Breaking: M. Yousef Kargar, #Afgh Footb. National Team Head Coach, was stabbed. He is admitted to the hos. @TOLOnews pic.twitter.com/4CxZo3mSod
— Rateb Noori (@RatebNoori) 2015, 1月 11
アフガニスタンのこの1、2年でもっとも大きな変化は、さらに海外生まれの選手が増加したということだ。2011~2013年あたりでは半数以上国内の選手が入っていたが、今回の予選では5~6人がいいところだ。
現在のチームの主力のほとんどはドイツ、オランダの下部リーグでプレーしている選手だ。
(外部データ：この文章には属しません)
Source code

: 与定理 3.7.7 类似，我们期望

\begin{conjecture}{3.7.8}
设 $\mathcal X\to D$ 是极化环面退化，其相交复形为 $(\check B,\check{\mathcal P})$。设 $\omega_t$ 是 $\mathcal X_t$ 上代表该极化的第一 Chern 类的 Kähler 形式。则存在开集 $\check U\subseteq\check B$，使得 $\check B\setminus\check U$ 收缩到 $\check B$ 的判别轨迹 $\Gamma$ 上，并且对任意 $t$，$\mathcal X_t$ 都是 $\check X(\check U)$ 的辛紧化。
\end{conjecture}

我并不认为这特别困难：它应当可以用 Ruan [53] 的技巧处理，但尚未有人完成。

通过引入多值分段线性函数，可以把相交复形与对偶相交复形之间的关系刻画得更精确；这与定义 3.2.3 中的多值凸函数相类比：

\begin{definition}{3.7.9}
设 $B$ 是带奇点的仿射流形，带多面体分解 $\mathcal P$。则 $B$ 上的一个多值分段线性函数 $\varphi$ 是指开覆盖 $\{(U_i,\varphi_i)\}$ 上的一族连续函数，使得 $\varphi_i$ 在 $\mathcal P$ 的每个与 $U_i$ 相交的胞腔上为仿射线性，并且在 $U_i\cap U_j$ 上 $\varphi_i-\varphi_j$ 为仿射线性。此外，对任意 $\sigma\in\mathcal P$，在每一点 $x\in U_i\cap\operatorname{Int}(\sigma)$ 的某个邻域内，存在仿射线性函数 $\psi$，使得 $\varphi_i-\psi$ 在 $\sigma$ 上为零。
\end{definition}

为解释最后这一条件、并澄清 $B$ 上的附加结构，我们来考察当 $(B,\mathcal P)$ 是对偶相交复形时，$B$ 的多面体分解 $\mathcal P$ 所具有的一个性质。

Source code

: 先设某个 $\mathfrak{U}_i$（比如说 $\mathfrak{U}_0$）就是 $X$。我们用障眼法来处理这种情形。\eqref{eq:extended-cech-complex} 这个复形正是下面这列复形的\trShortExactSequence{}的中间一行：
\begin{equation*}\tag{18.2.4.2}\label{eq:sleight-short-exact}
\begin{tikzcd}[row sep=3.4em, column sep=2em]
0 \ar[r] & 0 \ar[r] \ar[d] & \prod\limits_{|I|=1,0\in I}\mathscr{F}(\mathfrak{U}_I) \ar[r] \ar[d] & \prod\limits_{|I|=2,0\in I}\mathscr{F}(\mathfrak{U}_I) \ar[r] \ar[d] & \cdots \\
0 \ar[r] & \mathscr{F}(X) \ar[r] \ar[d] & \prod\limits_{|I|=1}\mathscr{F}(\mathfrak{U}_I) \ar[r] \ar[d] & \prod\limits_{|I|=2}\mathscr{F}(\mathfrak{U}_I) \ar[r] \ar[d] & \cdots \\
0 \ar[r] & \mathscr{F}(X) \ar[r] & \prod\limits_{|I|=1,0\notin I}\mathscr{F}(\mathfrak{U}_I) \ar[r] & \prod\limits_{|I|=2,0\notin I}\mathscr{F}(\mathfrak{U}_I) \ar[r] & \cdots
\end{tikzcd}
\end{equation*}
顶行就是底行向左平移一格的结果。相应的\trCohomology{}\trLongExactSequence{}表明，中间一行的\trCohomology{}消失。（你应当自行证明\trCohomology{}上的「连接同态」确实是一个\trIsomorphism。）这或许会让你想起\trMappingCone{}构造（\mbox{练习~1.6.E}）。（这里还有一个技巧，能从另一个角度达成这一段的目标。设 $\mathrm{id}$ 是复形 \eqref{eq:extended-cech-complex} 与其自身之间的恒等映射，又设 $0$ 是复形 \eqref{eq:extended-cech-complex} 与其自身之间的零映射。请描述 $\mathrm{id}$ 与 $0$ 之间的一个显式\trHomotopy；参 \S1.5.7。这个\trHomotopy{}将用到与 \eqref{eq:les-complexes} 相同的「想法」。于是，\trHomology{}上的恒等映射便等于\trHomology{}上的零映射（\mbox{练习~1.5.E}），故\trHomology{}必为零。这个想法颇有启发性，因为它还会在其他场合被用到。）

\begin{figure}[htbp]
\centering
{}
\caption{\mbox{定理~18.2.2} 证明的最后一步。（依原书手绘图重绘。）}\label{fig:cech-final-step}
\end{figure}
そこに国内の選手やオーストラリア、北欧、ロシア、アメリカなどにいる者が少数加わっている。先日はかつてドルトムントで香川真司の同僚だったオーストラリアU-23代表MFムスタファ・アミニにアプローチしたが、断られたようだ。
これによって何がもたらされているかと言えば、やはり戦術面の安定だ。
以前のアフガニスタンはかなり無鉄砲なチームであり、ぶつかって、蹴って、走って、仕掛けてということを繰り返し、勢いばかりが目立つという性格があった。
それがこのところは守備での稚拙なミスも少なくなり、組織を組むことも可能になり、ポストプレーも出来るようになった。今スケレジッチ監督は時に3バックと4バックの中間のようなポジショニングをさせるシステムを作っているが、かつての彼らならまず使いこなせなかっただろう。
ただ、反面勢いという点では落ちており、良くも悪くも普通のチームになったなと感じることもある。個人的にはかつての魂だけで戦っているチームが好みだったが……。
日本が対戦することを考えれば、『Bild』にスケレジッチ監督が語ったコメント、『我々が日本と10回戦えば、明らかに9回は負けるだろう。しかしその残りの1に期待したい』が現実的である。
アフガニスタンはテロの危険性からホームゲームを行うことが出来ず、中立地のテヘランでの開催となる。それはもちろん我々にとっての追い風である。
日本がまだ重苦しい空気に包まれる中、ここでその『10分の1』に当たってしまえば、やはりハリルジャパンの未来はなくなってしまうかもしれない。なんとか勝利をもぎ取って欲しいところだ。